I'll make the point again.
There are no games of significance that need PhysX. At the moment all it is a fancy un-needed extra which most will be surpassed on selection of a GPU in light of more positive features (cost for one). Yes, it's a lovely extra, as is DX10.1, CUDA, OpenGL and Stream but they share the same characteristic - they are not needed at the moment. When hardware Physics comes the norm (I am of the view that MS will be the driver not Nvidia), current GPUs will be out of fashion. Buying on an infant feature for the medium/far future in computer hardware is silly, especially for a GPU.
There are many technologies and products that would be great if there was anything significant out to support them and sound fantastic in theory.
So what are you saying? that we should wait 3-4yrs for Microsoft to develop a physics API when we already have a perfectly good one?

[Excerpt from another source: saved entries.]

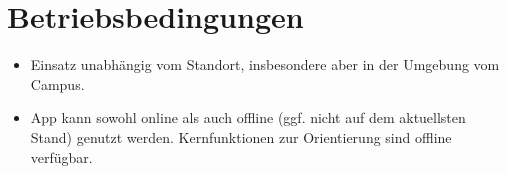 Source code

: \section{Betriebsbedingungen}

\begin{itemize}
	\item Einsatz unabhängig vom Standort, insbesondere aber in der Umgebung vom \Gls{Campus}.
	\item App kann sowohl online als auch offline (ggf. nicht auf  dem aktuellsten Stand) genutzt werden. Kernfunktionen zur Orientierung sind offline verfügbar.
\end{itemize} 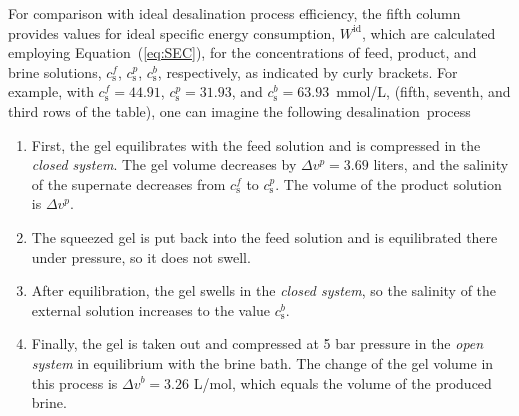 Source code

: \documentclass[gels,article,accept,pdftex,moreauthors]{Definitions/mdpi}
\newcommand{\cs}{c_{\mathrm{s}}}
\newcommand{\refeq}[1]{Equation~(\ref{#1}){}}
\begin{document}
For comparison with ideal desalination process efficiency, the fifth column provides values for ideal specific energy consumption, $W^\text{id}$, which are calculated employing \refeq{eq:SEC}, for the concentrations of feed, product, and brine solutions, $\cs^f$,  $\cs^p$, $\cs^b$, respectively, as indicated by curly brackets.
For example, with $\cs^f=44.91$, $\cs^p=31.93$, and $\cs^b = 63.93$~mmol/L, (fifth, seventh, and third rows of the table), one can imagine the following desalination~process
\begin{enumerate}
\item First, the gel equilibrates with the feed solution and is compressed in the \emph{closed system}.
The gel volume decreases by $\Delta v^p = 3.69$ liters, and the salinity of the supernate decreases from $\cs^f$ to $\cs^p$.
The volume of the product solution is $\Delta v^p$.
\item The squeezed gel is put back into the feed solution and is equilibrated there under pressure, so it does not swell.
\item After equilibration, the gel swells in the \emph{closed system}, so the salinity of the external solution increases to the value $\cs^b$.
\item Finally, the gel is taken out and compressed at 5 bar pressure in the \emph{open system} in equilibrium with the brine bath.
The change of the gel volume in this process is $\Delta v^b = 3.26$ L/mol, which equals the volume of the produced brine.
\end{enumerate}
\end{document}
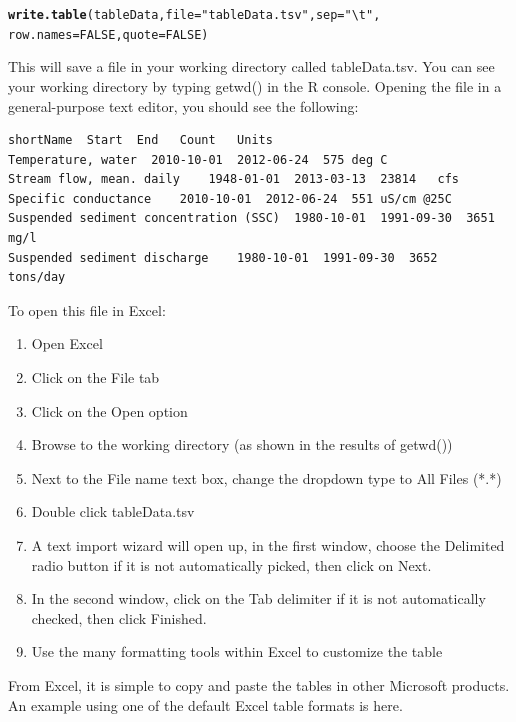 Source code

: \documentclass[a4paper,11pt]{article}\usepackage[]{graphicx}\usepackage[]{color}
\makeatletter
\newcommand{\hlnum}[1]{\textcolor[rgb]{0.686,0.059,0.569}{#1}}%
\newcommand{\hlstr}[1]{\textcolor[rgb]{0.192,0.494,0.8}{#1}}%
\newcommand{\hlstd}[1]{\textcolor[rgb]{0.345,0.345,0.345}{#1}}%
\newcommand{\hlkwc}[1]{\textcolor[rgb]{0.333,0.667,0.333}{#1}}%
\newcommand{\hlkwd}[1]{\textcolor[rgb]{0.737,0.353,0.396}{\textbf{#1}}}%
\newenvironment{kframe}{%
 \def\at@end@of@kframe{}%
 \ifinner\ifhmode%
  \def\at@end@of@kframe{\end{minipage}}%
  \begin{minipage}{\columnwidth}%
 \fi\fi%
 \def\FrameCommand##1{\hskip\@totalleftmargin \hskip-\fboxsep
 \colorbox{shadecolor}{##1}\hskip-\fboxsep
     \hskip-\linewidth \hskip-\@totalleftmargin \hskip\columnwidth}%
 \MakeFramed {\advance\hsize-\width
   \@totalleftmargin\z@ \linewidth\hsize
   \@setminipage}}%
 {\par\unskip\endMakeFramed%
 \at@end@of@kframe}
\newenvironment{knitrout}{}{} %
\makeatother
\begin{document}
\begin{knitrout}
\color{fgcolor}\begin{kframe}
\begin{alltt}
\hlkwd{write.table}\hlstd{(tableData,} \hlkwc{file}\hlstd{=}\hlstr{"tableData.tsv"}\hlstd{,}\hlkwc{sep}\hlstd{=}\hlstr{"\textbackslash{}t"}\hlstd{,}
            \hlkwc{row.names} \hlstd{=} \hlnum{FALSE}\hlstd{,}\hlkwc{quote}\hlstd{=}\hlnum{FALSE}\hlstd{)}
\end{alltt}
\end{kframe}
\end{knitrout}


This will save a file in your working directory called tableData.tsv.  You can see your working directory by typing getwd() in the R console. Opening the file in a general-purpose text editor, you should see the following:

\begin{verbatim}
shortName  Start  End	Count	Units
Temperature, water	2010-10-01	2012-06-24	575	deg C
Stream flow, mean. daily	1948-01-01	2013-03-13	23814	cfs
Specific conductance	2010-10-01	2012-06-24	551	uS/cm @25C
Suspended sediment concentration (SSC)	1980-10-01	1991-09-30	3651	mg/l
Suspended sediment discharge	1980-10-01	1991-09-30	3652	tons/day
\end{verbatim}

To open this file in Excel:
\begin{enumerate}
\item Open Excel
\item Click on the File tab
\item Click on the Open option
\item Browse to the working directory (as shown in the results of getwd())
\item Next to the File name text box, change the dropdown type to All Files (*.*)
\item Double click tableData.tsv
\item A text import wizard will open up, in the first window, choose the Delimited radio button if it is not automatically picked, then click on Next.
\item In the second window, click on the Tab delimiter if it is not automatically checked, then click Finished.
\item Use the many formatting tools within Excel to customize the table
\end{enumerate}

From Excel, it is simple to copy and paste the tables in other Microsoft products. An example using one of the default Excel table formats is here.
\end{document}
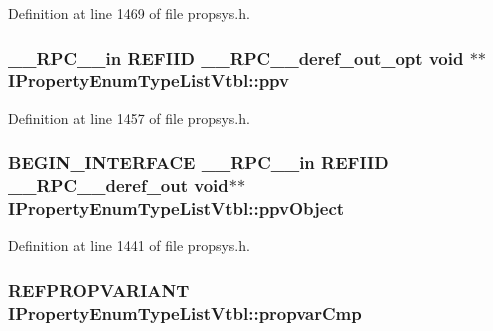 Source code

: Definition at line 1469 of file propsys.\+h.

\subsubsection[{\texorpdfstring{ppv}{ppv}}]{ {\bf \+\_\+\+\_\+\+R\+P\+C\+\_\+\+\_\+in} {\bf R\+E\+F\+I\+ID} {\bf \+\_\+\+\_\+\+R\+P\+C\+\_\+\+\_\+deref\+\_\+out\+\_\+opt} {\bf void} $\ast$$\ast$ I\+Property\+Enum\+Type\+List\+Vtbl\+::ppv}\hypertarget{struct_i_property_enum_type_list_vtbl_a294805df488e9cc36fa56fde22de27a1}{}\label{struct_i_property_enum_type_list_vtbl_a294805df488e9cc36fa56fde22de27a1}


Definition at line 1457 of file propsys.\+h.

\subsubsection[{\texorpdfstring{ppv\+Object}{ppvObject}}]{\setlength{\rightskip}{0pt plus 5cm}B\+E\+G\+I\+N\+\_\+\+I\+N\+T\+E\+R\+F\+A\+CE {\bf \+\_\+\+\_\+\+R\+P\+C\+\_\+\+\_\+in} {\bf R\+E\+F\+I\+ID} {\bf \+\_\+\+\_\+\+R\+P\+C\+\_\+\+\_\+deref\+\_\+out} {\bf void}$\ast$$\ast$ I\+Property\+Enum\+Type\+List\+Vtbl\+::ppv\+Object}\hypertarget{struct_i_property_enum_type_list_vtbl_a97963cb303e7d172301cbb2b8f65dfaf}{}\label{struct_i_property_enum_type_list_vtbl_a97963cb303e7d172301cbb2b8f65dfaf}


Definition at line 1441 of file propsys.\+h.

\subsubsection[{\texorpdfstring{propvar\+Cmp}{propvarCmp}}]{ {\bf R\+E\+F\+P\+R\+O\+P\+V\+A\+R\+I\+A\+NT} I\+Property\+Enum\+Type\+List\+Vtbl\+::propvar\+Cmp}\hypertarget{struct_i_property_enum_type_list_vtbl_aa695b0dd04f9dd0e38fb0bebb1b5b7d9}{}\label{struct_i_property_enum_type_list_vtbl_aa695b0dd04f9dd0e38fb0bebb1b5b7d9}


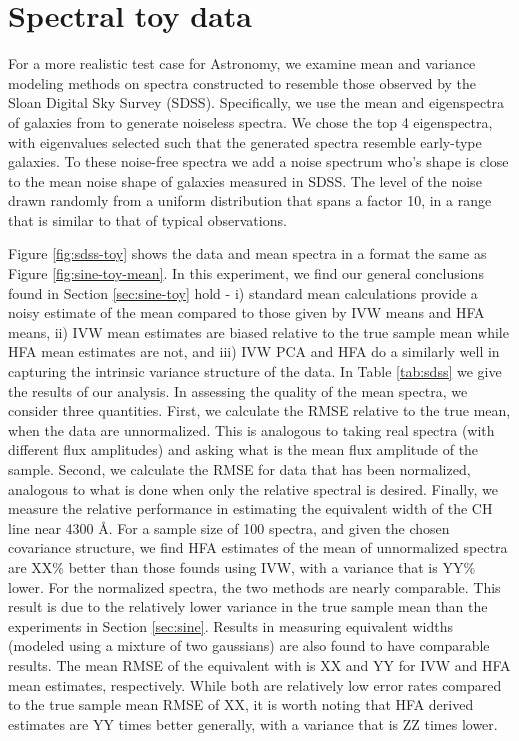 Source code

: \documentclass[12pt,preprint]{aastex}
\begin{document}
\section{Spectral toy data}
\label{sec:sdss}

For a more realistic test case for Astronomy, we examine mean and variance modeling 
methods on spectra constructed to resemble those observed by the Sloan Digital Sky 
Survey (SDSS).  Specifically, we use the mean and eigenspectra of galaxies from \citet{yip04a} 
to generate noiseless spectra.  We chose the top 4 eigenspectra, with eigenvalues 
selected such that the generated spectra resemble early-type galaxies.  To these 
noise-free spectra we add a noise spectrum who's shape is close to the mean noise 
shape of galaxies measured in SDSS.  The level of the noise drawn randomly from 
a uniform distribution that spans a factor 10, in a range that is similar to that of typical 
observations.  

Figure \ref{fig:sdss-toy} shows the data and mean spectra in a format the same as 
Figure \ref{fig:sine-toy-mean}.  In this experiment, we find our general conclusions found 
in Section \ref{sec:sine-toy} hold - i) standard mean calculations provide a noisy 
estimate of the mean compared to those given by IVW means and HFA means, 
ii) IVW mean estimates are biased relative to the true sample mean while HFA mean 
estimates are not, and iii) IVW PCA and HFA do a similarly well in capturing the intrinsic 
variance structure of the data.  In Table \ref{tab:sdss} we give the results of our 
analysis.  In assessing the quality of the mean spectra, we consider three quantities.  
First, we calculate the RMSE relative to the true mean, when the data are unnormalized.  
This is analogous to taking real spectra (with different flux amplitudes) and asking what 
is the mean flux amplitude of the sample.  Second, we calculate the RMSE for data that 
has been normalized, analogous to what is done when only the relative spectral is 
desired.  Finally, we measure the relative performance in estimating the equivalent width 
of the CH line near 4300 \AA.  For a sample size of 100 spectra, and given the chosen 
covariance structure, we find HFA estimates of the mean of unnormalized spectra are 
XX\% better than those founds using IVW, with a variance that is YY\% lower.  For the 
normalized spectra, the two methods are nearly comparable.  This result is due to the 
relatively lower variance in the true sample mean than the experiments in Section 
\ref{sec:sine}.  Results in measuring equivalent widths (modeled using a mixture of 
two gaussians) are also found to have comparable results.  The mean RMSE of the 
equivalent with is XX and YY for IVW and HFA mean estimates, respectively.  While both 
are relatively low error rates compared to the true sample mean RMSE of XX, it is worth 
noting that HFA derived estimates are YY times better generally, with a variance that 
is ZZ times lower.  
\end{document}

Just take a look at GTA4 if you want to see why we need hardware physics now, it takes a quad core CPU to run it decently and people going from C2Q to i7 are seeing a 5-15fps improvement proving that even quad CPU's are a bottleneck, yet if it supported Physx you could probably get better performance on a single/dual core CPU.
Physics engines have been used in games for years and whilst graphics cards have steadily progressed to cope with newer graphics engines, we have now reached a point where a general purpose CPU (or four) just cannot cope with todays increasingly complex physics engines, they were never designed for complex physics and there's far more to game physics than just the obvious effects that a PPU brings like cloth, debris, fluid etc.
Why waste money on a high-end 4870x2 when it's progressively becoming held back by a CPU getting bogged down by physics? todays high-end GPU's are bottlenecked by CPU's at anything but super-high resolutions and I'd rather see a hardware physics solution than totally unnecessary 8-16 core CPU's which is where we'll be going without it (perhaps that's why AMD don't want it?).